Nous devons nous rappeler qu’en ce qui concerne l’économie, c’est la consommation totale de ressources énergétiques qui importe, et pas seulement le pétrole. Les salaires sont le reflet de l’effet démultiplicateur obtenu avec l’ensemble des sources d’énergie, et pas seulement avec le pétrole. Si la consommation d’énergie par habitant augmente, de plus en plus de machines peuvent aider à accroître la production par habitant, ce qui rend les travailleurs plus productifs. Si au contraire la consommation d’énergie par habitant diminue, l’économie mondiale évoluera probablement vers une contraction. En fait, il est probable que notre direction soit exactement la même que celle des premières économies qui ont fini par s’effondrer.
Quand on regarde les données chiffrées, on constate que la consommation mondiale d’énergie par habitant semble avoir atteint un maximum vers 2013. En fait, une forte chute des prix du pétrole et des autres matières premières a commencé en 2014, peu de temps après que la consommation d’énergie par habitant a atteint un maximum.
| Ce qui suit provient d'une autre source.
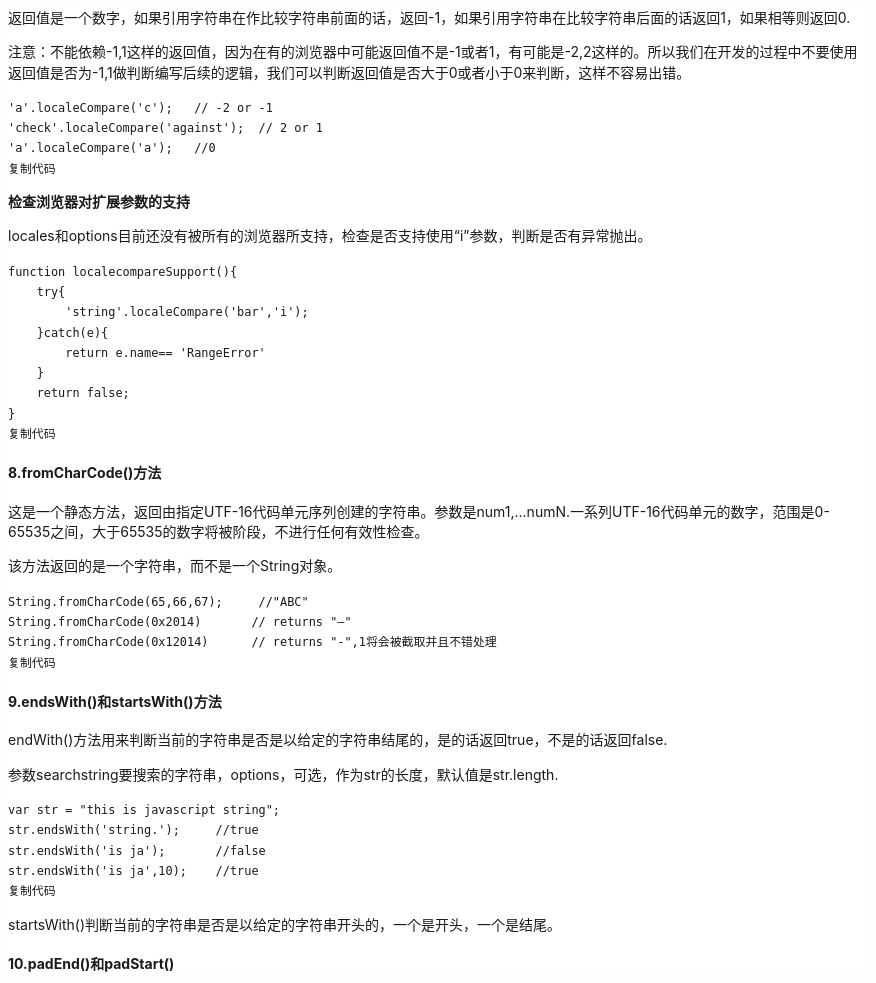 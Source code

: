 返回值是一个数字，如果引用字符串在作比较字符串前面的话，返回-1，如果引用字符串在比较字符串后面的话返回1，如果相等则返回0.

注意：不能依赖-1,1这样的返回值，因为在有的浏览器中可能返回值不是-1或者1，有可能是-2,2这样的。所以我们在开发的过程中不要使用返回值是否为-1,1做判断编写后续的逻辑，我们可以判断返回值是否大于0或者小于0来判断，这样不容易出错。

```
'a'.localeCompare('c');   // -2 or -1
'check'.localeCompare('against');  // 2 or 1
'a'.localeCompare('a');   //0
复制代码
```

**检查浏览器对扩展参数的支持**

locales和options目前还没有被所有的浏览器所支持，检查是否支持使用“i”参数，判断是否有异常抛出。

```
function localecompareSupport(){
    try{
        'string'.localeCompare('bar','i');
    }catch(e){
        return e.name== 'RangeError'
    }
    return false;
}
复制代码
```

#### 8.fromCharCode()方法

这是一个静态方法，返回由指定UTF-16代码单元序列创建的字符串。参数是num1,...numN.一系列UTF-16代码单元的数字，范围是0-65535之间，大于65535的数字将被阶段，不进行任何有效性检查。

该方法返回的是一个字符串，而不是一个String对象。

```
String.fromCharCode(65,66,67);     //"ABC"
String.fromCharCode(0x2014)       // returns "—"
String.fromCharCode(0x12014)      // returns "-",1将会被截取并且不错处理
复制代码
```

#### 9.endsWith()和startsWith()方法

endWith()方法用来判断当前的字符串是否是以给定的字符串结尾的，是的话返回true，不是的话返回false.

参数searchstring要搜索的字符串，options，可选，作为str的长度，默认值是str.length.

```
var str = "this is javascript string";
str.endsWith('string.');     //true
str.endsWith('is ja');       //false
str.endsWith('is ja',10);    //true
复制代码
```

startsWith()判断当前的字符串是否是以给定的字符串开头的，一个是开头，一个是结尾。

#### 10.padEnd()和padStart()
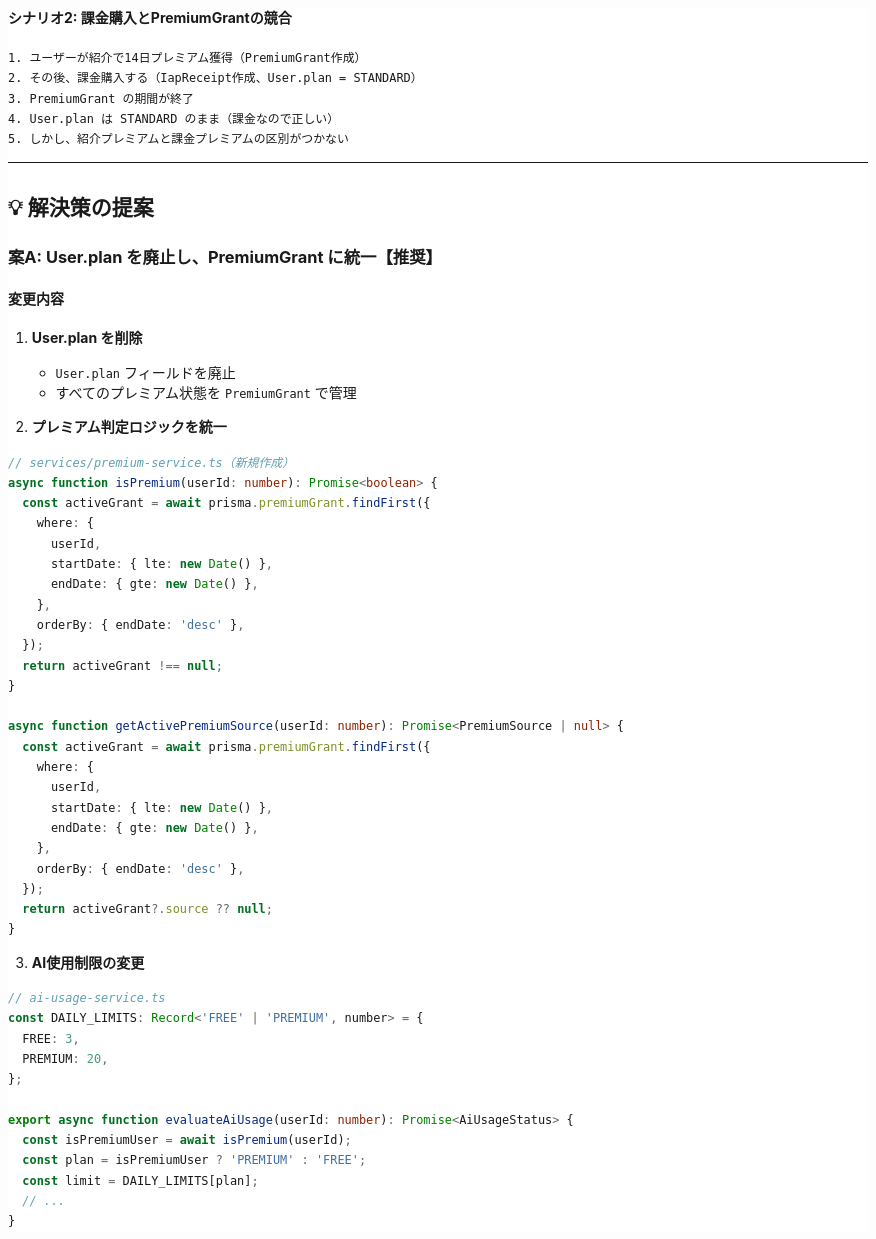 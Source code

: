 #### シナリオ2: 課金購入とPremiumGrantの競合

```
1. ユーザーが紹介で14日プレミアム獲得（PremiumGrant作成）
2. その後、課金購入する（IapReceipt作成、User.plan = STANDARD）
3. PremiumGrant の期間が終了
4. User.plan は STANDARD のまま（課金なので正しい）
5. しかし、紹介プレミアムと課金プレミアムの区別がつかない
```

---

## 💡 解決策の提案

### 案A: User.plan を廃止し、PremiumGrant に統一【推奨】

#### 変更内容

1. **User.plan を削除**
   - `User.plan` フィールドを廃止
   - すべてのプレミアム状態を `PremiumGrant` で管理

2. **プレミアム判定ロジックを統一**

```typescript
// services/premium-service.ts（新規作成）
async function isPremium(userId: number): Promise<boolean> {
  const activeGrant = await prisma.premiumGrant.findFirst({
    where: {
      userId,
      startDate: { lte: new Date() },
      endDate: { gte: new Date() },
    },
    orderBy: { endDate: 'desc' },
  });
  return activeGrant !== null;
}

async function getActivePremiumSource(userId: number): Promise<PremiumSource | null> {
  const activeGrant = await prisma.premiumGrant.findFirst({
    where: {
      userId,
      startDate: { lte: new Date() },
      endDate: { gte: new Date() },
    },
    orderBy: { endDate: 'desc' },
  });
  return activeGrant?.source ?? null;
}
```

3. **AI使用制限の変更**

```typescript
// ai-usage-service.ts
const DAILY_LIMITS: Record<'FREE' | 'PREMIUM', number> = {
  FREE: 3,
  PREMIUM: 20,
};

export async function evaluateAiUsage(userId: number): Promise<AiUsageStatus> {
  const isPremiumUser = await isPremium(userId);
  const plan = isPremiumUser ? 'PREMIUM' : 'FREE';
  const limit = DAILY_LIMITS[plan];
  // ...
}
```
Figure 10. Consommation mondiale d’énergie par habitant, d’après les données du BP Statistical Review of World Energy 2015. Estimation pour l’année 2015 et notes par G. Tverberg.
Le monde semble avoir atteint un pic pour le charbon, du fait des prix bas du charbon. En fait, la baisse de la consommation de charbon semble être à l’origine de la baisse de la consommation mondiale d’énergie par habitant. Que la plupart des gens lui attachent ou non de l’importance, la réalité est que le charbon est une ressource fondamentale de l’économie mondiale. La diminution récente de la consommation de charbon est ce qui a entraîné la baisse de la consommation mondiale d’énergie par habitant. Nous n’avons pas d’autre combustible bon marché à notre disposition pour compenser ce manque, ce qui suggère que le ralentissement de la consommation d’énergie que nous connaissons actuellement (et illustré par la figure 10) pourrait bien être permanent.
Nous ne devrions pas être surpris si les problèmes financiers auxquels le monde est actuellement confronté se terminaient de manière très désagréable. En fin de compte, c’est ainsi que l’histoire du Peak Oil semble vouloir se dérouler. Lorsqu’elle est incapable de faire croître la quantité d’énergie par habitant, l’économie mondiale tend à se contracter. Sans croissance économique, rembourser la dette avec intérêts devient très difficile. Les disparités de richesse deviennent de plus en plus problématiques, et la puissance publique a de plus en plus de mal à percevoir les impôts dont elle a besoin pour financer ses besoins. Nos problèmes commencent à ressembler de plus en plus à ceux des économies antérieures qui ont atteint des limites aux ressources, et qui ont fini par s’effondrer.